In other words, simply completing the technical implementation of a data warehouse doesn't constitute success. Take another look at this list. Nearly every situation is "customer"-focused; that is, primarily end users determine whether a project is successful.
There are literally hundreds of similar evaluations of project failures, and they exhibit a great deal of overlap in terms of root causes: incorrect requirements, weak processes, inability to adapt to changes, project scope mismanagement, unrealistic schedules, inflated expectations, and so forth.

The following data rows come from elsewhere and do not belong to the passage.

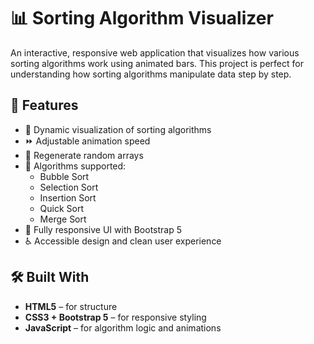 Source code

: # 📊 Sorting Algorithm Visualizer

An interactive, responsive web application that visualizes how various sorting algorithms work using animated bars. This project is perfect for understanding how sorting algorithms manipulate data step by step.

## 🎯 Features

- 🔄 Dynamic visualization of sorting algorithms
- ⏩ Adjustable animation speed
- 🔀 Regenerate random arrays
- 🧠 Algorithms supported:
  - Bubble Sort
  - Selection Sort
  - Insertion Sort
  - Quick Sort
  - Merge Sort
- 📱 Fully responsive UI with Bootstrap 5
- ♿️ Accessible design and clean user experience

## 🛠️ Built With

- **HTML5** – for structure
- **CSS3 + Bootstrap 5** – for responsive styling
- **JavaScript** – for algorithm logic and animations
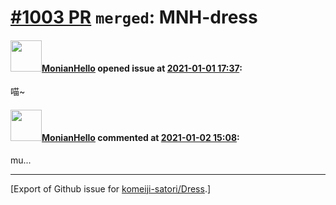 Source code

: # [\#1003 PR](https://github.com/komeiji-satori/Dress/pull/1003) `merged`: MNH-dress

#### <img src="https://avatars.githubusercontent.com/u/50223265?u=1b61815471c248473e6b868909f187a6c8f462cd&v=4" width="50">[MonianHello](https://github.com/MonianHello) opened issue at [2021-01-01 17:37](https://github.com/komeiji-satori/Dress/pull/1003):

喵~

#### <img src="https://avatars.githubusercontent.com/u/50223265?u=1b61815471c248473e6b868909f187a6c8f462cd&v=4" width="50">[MonianHello](https://github.com/MonianHello) commented at [2021-01-02 15:08](https://github.com/komeiji-satori/Dress/pull/1003#issuecomment-753484729):

mu...


-------------------------------------------------------------------------------



[Export of Github issue for [komeiji-satori/Dress](https://github.com/komeiji-satori/Dress).]
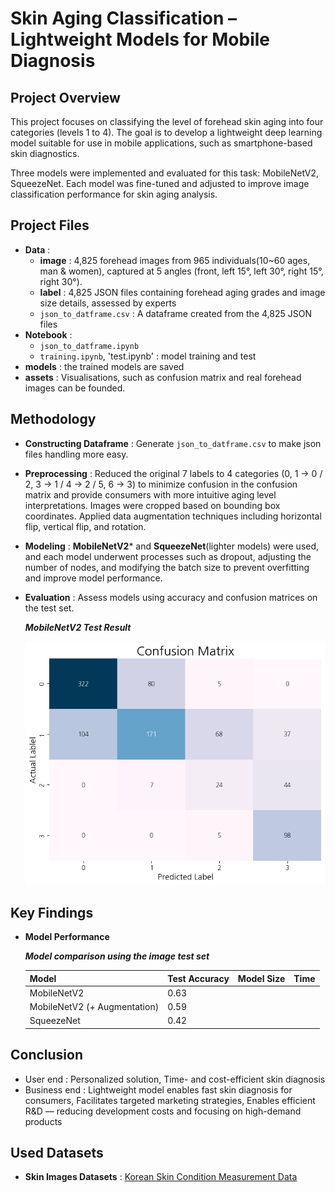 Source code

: # Skin Aging Classification – Lightweight Models for Mobile Diagnosis

## Project Overview
This project focuses on classifying the level of forehead skin aging into four categories (levels 1 to 4). The goal is to develop a lightweight deep learning model suitable for use in mobile applications, such as smartphone-based skin diagnostics.

Three models were implemented and evaluated for this task: MobileNetV2, SqueezeNet. Each model was fine-tuned and adjusted to improve image classification performance for skin aging analysis.

## Project Files
- **Data** :
  - **image** : 4,825 forehead images from 965 individuals(10~60 ages, man & women), captured at 5 angles (front, left 15°, left 30°, right 15°, right 30°).
  - **label** : 4,825 JSON files containing forehead aging grades and image size details, assessed by experts
  - `json_to_datframe.csv` : A dataframe created from the 4,825 JSON files
- **Notebook** :
  - `json_to_datframe.ipynb` 
  - `training.ipynb`, 'test.ipynb' : model training and test
- **models** : the trained models are saved
- **assets** : Visualisations, such as confusion matrix and real forehead images can be founded.


## Methodology 
- **Constructing Dataframe** : Generate `json_to_datframe.csv` to make json files handling more easy.
- **Preprocessing** :
  Reduced the original 7 labels to 4 categories (0, 1 → 0 / 2, 3 → 1 / 4 → 2 / 5, 6 → 3) to minimize confusion in the confusion matrix and provide consumers with more intuitive aging level interpretations.
Images were cropped based on bounding box coordinates. Applied data augmentation techniques including horizontal flip, vertical flip, and rotation.
  
- **Modeling** : **MobileNetV2*** and **SqueezeNet**(lighter models) were used, and each model underwent processes such as dropout, adjusting the number of nodes, and modifying the batch size to prevent overfitting and improve model performance.
- **Evaluation** : Assess models using accuracy and confusion matrices on the test set.

  ***MobileNetV2 Test Result***
  
  ![test](assets/confusionmatrix.png)


## Key Findings 
- **Model Performance**

  ***Model comparison using the image test set***
  
  | **Model**                          | **Test Accuracy** | **Model Size** | **Time** |
  |------------------------------------|-------------------|----------------|----------|
  | MobileNetV2                        | 0.63              |                |          |
  | MobileNetV2 (+ Augmentation)       | 0.59              |                |          |
  | SqueezeNet                         | 0.42              |                |          |



## Conclusion
- User end : Personalized solution, Time- and cost-efficient skin diagnosis
- Business end : Lightweight model enables fast skin diagnosis for consumers,
Facilitates targeted marketing strategies,
Enables efficient R&D — reducing development costs and focusing on high-demand products

## Used Datasets
- **Skin Images Datasets** : [Korean Skin Condition Measurement Data](https://www.aihub.or.kr/aihubdata/data/view.do?currMenu=&topMenu=&aihubDataSe=data&dataSetSn=71645)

Third Truth: It Is Best to Fail Fast and Adapt
Unfortunately, the traditional development model does little to uncover these deficiencies early in the project. As Jeff DeLuca, one of the creators of Feature Driven Development (FDD), says, "We should try to break the back of the project as early as possible to avoid the high cost of change later downstream." In a traditional approach, it is possible for developers to plow ahead in the blind confidence that they are building the right product, only to discover at the end of the project that they were sadly mistaken. This is true even when one uses all the best practices, processes, and methodologies.
What is needed is an approach that promotes early discovery of project peril. Such an approach must place the responsibility of success equally on the users, stakeholders, and developers and should reward a team's ability to adapt to new directions and substantial requirements changes.
As we observed earlier, most classes of project failure are user-satisfaction-oriented. If we can continuously adapt the DW/BI system and align with user expectations, users will be satisfied with the outcome. In all of my past involvement in traditional DW/BI implementations I have consistently seen the following phenomena at the end of the project:
- Users have become more educated about BI. As the project progresses, so does users' understanding of BI. So, what they told you at the beginning of the project may have been based on a misunderstanding or incorrect expectations.
- User requirements have changed or become more refined. That's true of all software and implementation projects. It's just a fact of life. What they told you at the beginning is much less relevant than what they tell you at the end.
- Users' memories of early requirements reviews are fuzzy. It often happens that contractually speaking, a requirement is met by the production system, but users are less than thrilled, having reactions like "What I really meant was . . ." or "That may be what I said, but it's not what I want."
- Users have high expectations when anticipating a new and useful tool. Left to their own imaginations, users often elevate their expectations of the BI system well beyond what is realistic or reasonable. This only leaves them disappointed when they see the actual product.
- Developers build based on the initial snapshot of user requirements. In waterfall-style development the initial requirements are reviewed and approved, then act as the scoping contract. Meeting the terms of the contract is not nearly as satisfying as meeting the users' expectations.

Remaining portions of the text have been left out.